- Estimating Squares
- What A Derivative Is
- How To Calculate The Derivative
- Interlude: How To Visualize The Derivative
- Faq
- Power Rule, Chain Rule
- Recap

## Contents

# Introduction To Calculus With Derivatives

Suppose you need to calculate \(101^2\) but you don't have a calculator handy. How would you estimate it? \(100^2\) is pretty easy: \(100 * 100 = 10000\). But \(101^2\) seems tougher.

Or suppose you had to estimate \(4.1^2\). How would you do it? What about \(7.1^2\)? In all these cases, you know the square of a number that is pretty close (\(100^2\), \(4^2\), \(7^2\)). Can you use that to estimate this more difficult value?

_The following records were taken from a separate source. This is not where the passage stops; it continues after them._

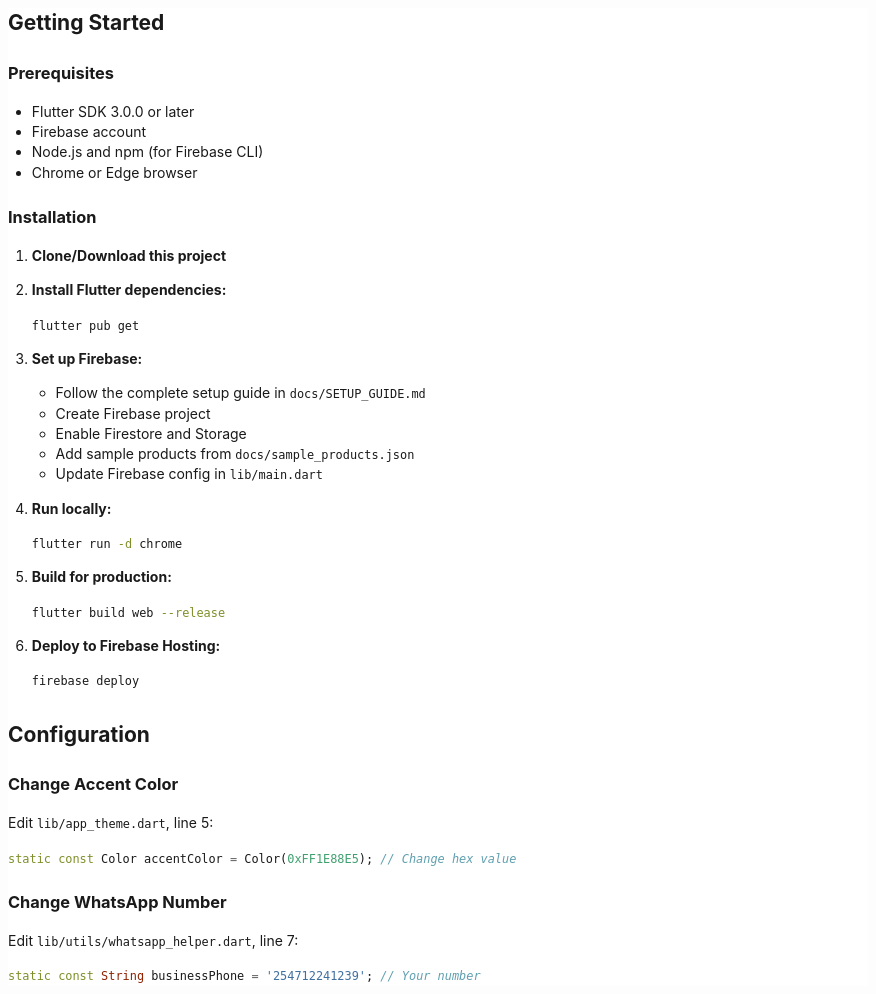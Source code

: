 ## Getting Started

### Prerequisites

- Flutter SDK 3.0.0 or later
- Firebase account
- Node.js and npm (for Firebase CLI)
- Chrome or Edge browser

### Installation

1. **Clone/Download this project**

2. **Install Flutter dependencies:**
   ```bash
   flutter pub get
   ```

3. **Set up Firebase:**
   - Follow the complete setup guide in `docs/SETUP_GUIDE.md`
   - Create Firebase project
   - Enable Firestore and Storage
   - Add sample products from `docs/sample_products.json`
   - Update Firebase config in `lib/main.dart`

4. **Run locally:**
   ```bash
   flutter run -d chrome
   ```

5. **Build for production:**
   ```bash
   flutter build web --release
   ```

6. **Deploy to Firebase Hosting:**
   ```bash
   firebase deploy
   ```

## Configuration

### Change Accent Color

Edit `lib/app_theme.dart`, line 5:
```dart
static const Color accentColor = Color(0xFF1E88E5); // Change hex value
```

### Change WhatsApp Number

Edit `lib/utils/whatsapp_helper.dart`, line 7:
```dart
static const String businessPhone = '254712241239'; // Your number
```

What if I told you that \(4.1^2\) is \(16.81\). So that \(0.1\) change increased the square by \(0.81\) (from \(16\) to \(16.81\)). Does that mean \(7.1^2\) is \(49.81\) (because \(7^2\) is \(49\))? Or does it mean \(101^2\) is \(10008.1\) (\(100\) -> \(101\) is a change of \(1\), so just multiply the previous change of \(0.1\) by \(10\))?

Derivatives will help answer these questions. In this post, I'll first answer these questions using derivatives. Then I'll explain what a derivative is, and how to calculate it.

## Estimating squares

\(4^2\) is \(16\), and \(4.1^2\) is \(16.81\). Adding that \(0.1\) to \(4\) increased the square by \(0.81\), i.e. an increase of ~\(8\) times (\(0.1 * 8 =~ 0.81\)).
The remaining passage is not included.